A Fresh Look at ADR: Preventing Disputes
August 31, 2022
Deborah Hylton is a mediator and arbitrator on the CPR Panel of Distinguished Neutrals. In this piece, she explains the core tenets of the dispute prevention approach to alternative dispute resolution and how it differs from other tools, such as early mediation. She explains how a relationship facilitator, also known as a standing neutral, can work successfully with parties to prevent disputes.
A Fresh Look at ADR: Preventing Disputes
By Deborah Hylton (First appearing in Lawyer Monthly (September 2022)).
We all recognise mediation as an established tool for dispute resolution. There Is more talk now about dispute prevention. Can you give us an overview of this?
Many mediators and advocates recognise that by the time mediation occurs — with a lawsuit underway or as a last-ditch effort before filing — too often the lines have been drawn and parties are entrenched. Prevention recognises conflict (which is inevitable) at an earlier stage, before the parties are pitted against each other. Prevention is an early, conscious choice by parties (let’s say, parties to a long-term supply agreement or co-owners of a business) to identify and productively engage with disagreements as and when they arise. Each party is often more able to see the other’s point of view at this stage.
What are the fundamental principles for dispute prevention?
- The parties’ deep commitment to early identification of and engagement with conflict. The contract can include a non-binding commitment to use reasonable efforts to avoid disputes. The provision is non-binding to protect the parties’ autonomy on finding solutions.
- A relationship owner within each party committed to getting the value of the desired arrangement by avoiding disputes. The attitude of each principal and designated representative is key.
- A process for identifying and surfacing conflicts as and when they arise, between designated individuals within each party, with a clear framework for discussing the issue.
- The opportunity for a third-party neutral to facilitate the resolution of conflicts — a ‘relationship facilitator’. The relationship facilitator can be selected at the time of the agreement, contemplated in the contract to be selected later based on enumerated qualifications, or used outside a contract if needed. A big advantage to selecting at the time of the contract is eliminating one more issue on which the parties take differing views.
It is also highly valuable to have an infrastructure within an organisation that recognises and rewards efforts of prevention.
Many contracts have ‘escalation clauses’ in their dispute resolution provisions, sending disputes up a chain of more senior executives to resolve disputes.
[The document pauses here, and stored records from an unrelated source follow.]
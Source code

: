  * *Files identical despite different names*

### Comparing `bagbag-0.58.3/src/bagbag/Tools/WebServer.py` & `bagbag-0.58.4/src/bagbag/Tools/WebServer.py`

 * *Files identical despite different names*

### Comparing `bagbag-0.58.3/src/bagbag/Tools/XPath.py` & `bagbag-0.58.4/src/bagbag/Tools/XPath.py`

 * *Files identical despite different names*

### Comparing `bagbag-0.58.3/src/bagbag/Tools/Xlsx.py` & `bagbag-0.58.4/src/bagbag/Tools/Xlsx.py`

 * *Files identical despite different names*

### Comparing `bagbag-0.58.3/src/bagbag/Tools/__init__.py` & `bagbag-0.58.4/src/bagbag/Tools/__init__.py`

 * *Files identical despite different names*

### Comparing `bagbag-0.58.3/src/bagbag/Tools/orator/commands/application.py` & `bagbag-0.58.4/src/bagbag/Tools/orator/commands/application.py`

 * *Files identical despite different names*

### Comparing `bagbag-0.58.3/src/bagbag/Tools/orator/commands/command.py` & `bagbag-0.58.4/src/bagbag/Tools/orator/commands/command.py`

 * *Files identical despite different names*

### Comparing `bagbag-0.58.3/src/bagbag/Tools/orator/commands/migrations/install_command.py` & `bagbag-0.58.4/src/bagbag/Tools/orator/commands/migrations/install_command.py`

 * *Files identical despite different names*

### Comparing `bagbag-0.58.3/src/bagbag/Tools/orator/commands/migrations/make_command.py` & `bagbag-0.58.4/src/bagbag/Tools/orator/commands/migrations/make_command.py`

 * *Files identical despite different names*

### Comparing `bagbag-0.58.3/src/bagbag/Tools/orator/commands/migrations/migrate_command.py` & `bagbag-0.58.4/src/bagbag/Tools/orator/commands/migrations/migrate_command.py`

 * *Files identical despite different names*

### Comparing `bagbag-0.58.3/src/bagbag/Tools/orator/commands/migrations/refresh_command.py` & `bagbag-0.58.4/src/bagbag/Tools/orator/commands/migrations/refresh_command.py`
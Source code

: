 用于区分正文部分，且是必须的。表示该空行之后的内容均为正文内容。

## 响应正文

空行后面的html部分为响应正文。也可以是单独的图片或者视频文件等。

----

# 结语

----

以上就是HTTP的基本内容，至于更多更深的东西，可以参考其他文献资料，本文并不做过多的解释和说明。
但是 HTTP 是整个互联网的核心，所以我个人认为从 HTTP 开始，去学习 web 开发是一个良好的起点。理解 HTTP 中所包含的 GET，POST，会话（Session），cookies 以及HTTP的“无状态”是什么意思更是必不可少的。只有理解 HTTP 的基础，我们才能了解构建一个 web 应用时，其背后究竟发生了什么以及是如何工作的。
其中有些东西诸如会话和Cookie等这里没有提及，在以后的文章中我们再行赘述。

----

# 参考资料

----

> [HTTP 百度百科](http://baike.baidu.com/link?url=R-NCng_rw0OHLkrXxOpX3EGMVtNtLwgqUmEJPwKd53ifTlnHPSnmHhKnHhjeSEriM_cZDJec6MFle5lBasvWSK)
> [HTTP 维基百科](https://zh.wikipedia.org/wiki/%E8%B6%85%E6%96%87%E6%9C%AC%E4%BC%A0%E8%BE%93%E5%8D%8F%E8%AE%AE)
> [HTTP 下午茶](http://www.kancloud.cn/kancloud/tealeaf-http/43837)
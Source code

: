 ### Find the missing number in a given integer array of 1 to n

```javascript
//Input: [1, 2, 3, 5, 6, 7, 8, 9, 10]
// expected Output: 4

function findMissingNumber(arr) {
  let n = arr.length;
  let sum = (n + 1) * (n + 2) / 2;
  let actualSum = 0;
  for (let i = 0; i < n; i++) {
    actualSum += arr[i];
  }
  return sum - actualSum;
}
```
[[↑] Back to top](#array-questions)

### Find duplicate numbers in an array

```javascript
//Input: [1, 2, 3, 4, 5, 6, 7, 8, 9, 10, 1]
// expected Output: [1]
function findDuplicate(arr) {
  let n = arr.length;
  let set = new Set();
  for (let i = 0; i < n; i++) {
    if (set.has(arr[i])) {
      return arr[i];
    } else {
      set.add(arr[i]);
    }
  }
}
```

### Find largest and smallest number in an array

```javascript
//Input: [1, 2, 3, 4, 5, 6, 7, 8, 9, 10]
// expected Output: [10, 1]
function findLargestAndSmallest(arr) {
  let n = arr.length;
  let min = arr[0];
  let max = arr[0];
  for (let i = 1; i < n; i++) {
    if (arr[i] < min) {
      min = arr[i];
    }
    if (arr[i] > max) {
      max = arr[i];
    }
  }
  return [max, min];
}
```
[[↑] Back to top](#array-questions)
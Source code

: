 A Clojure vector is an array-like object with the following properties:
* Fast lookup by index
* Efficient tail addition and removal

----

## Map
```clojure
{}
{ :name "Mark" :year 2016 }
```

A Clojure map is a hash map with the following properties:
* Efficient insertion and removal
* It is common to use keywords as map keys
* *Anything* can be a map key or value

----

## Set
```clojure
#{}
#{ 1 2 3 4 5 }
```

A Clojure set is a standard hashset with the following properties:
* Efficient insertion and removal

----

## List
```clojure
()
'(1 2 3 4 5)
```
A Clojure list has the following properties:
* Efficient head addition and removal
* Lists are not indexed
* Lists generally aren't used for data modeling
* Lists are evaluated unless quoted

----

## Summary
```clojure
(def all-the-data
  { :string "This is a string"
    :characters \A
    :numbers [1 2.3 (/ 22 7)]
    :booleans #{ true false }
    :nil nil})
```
What is different about prevention?
Yes, some of the contractual provisions are similar. But those provisions are now often routine form clauses. An intention of the parties to (really) work to avoid disputes is key, as is laying out a framework for earlier identification and facilitated discussion.
How do the parties bring the relationship facilitator up to speed on the nuances of how the working relationship evolves through performance of the contract over time?
A ‘standing’ relationship facilitator can be designated in the contract to participate in regular, periodic reviews for the contract. The relationship facilitator has two jobs in regular periodic reviews: observe and track the dynamics of the relationship and specific issues and identify topics of conflict and surface for party discussion. A party may be reluctant to highlight potential conflict, but the facilitator’s job is to make sure that folks do not turn their heads for too long.
Many mediators and advocates recognise that by the time mediation occurs — with a lawsuit underway or as a last-ditch effort before filing — too often the lines have been drawn and parties are entrenched.
What is the role of a relationship facilitator when discussing disagreements?
The role is similar to mediation: to find an agreement. In prevention, the process is more of solving a mutual problem. The facilitator may help set up a process, e.g. leading the parties to brainstorm and surface all shared objectives and all possible solutions, then methodically discussing each solution. The facilitator may offer solutions of their own. As in mediation, the facilitator can help ensure each party hears what the other is communicating.
It is important to emphasise that the relationship facilitator is not a decision-maker. One colleague interviewed several general counsels about using dispute prevention, and a common response was “I am not turning over our issues to a third party.” That is right — the parties make the decisions.
What skills are needed for dispute prevention?
Prevention really is about problem-solving and finding solutions. Creativity, openness, excellent communication — the skills of a good mediator — are important in dispute prevention. Familiarity with the subject of the dispute is often essential to good problem-solving.
To ask a cynical question, why would any firm or lawyer with a strong reputation in litigation ever encourage dispute prevention?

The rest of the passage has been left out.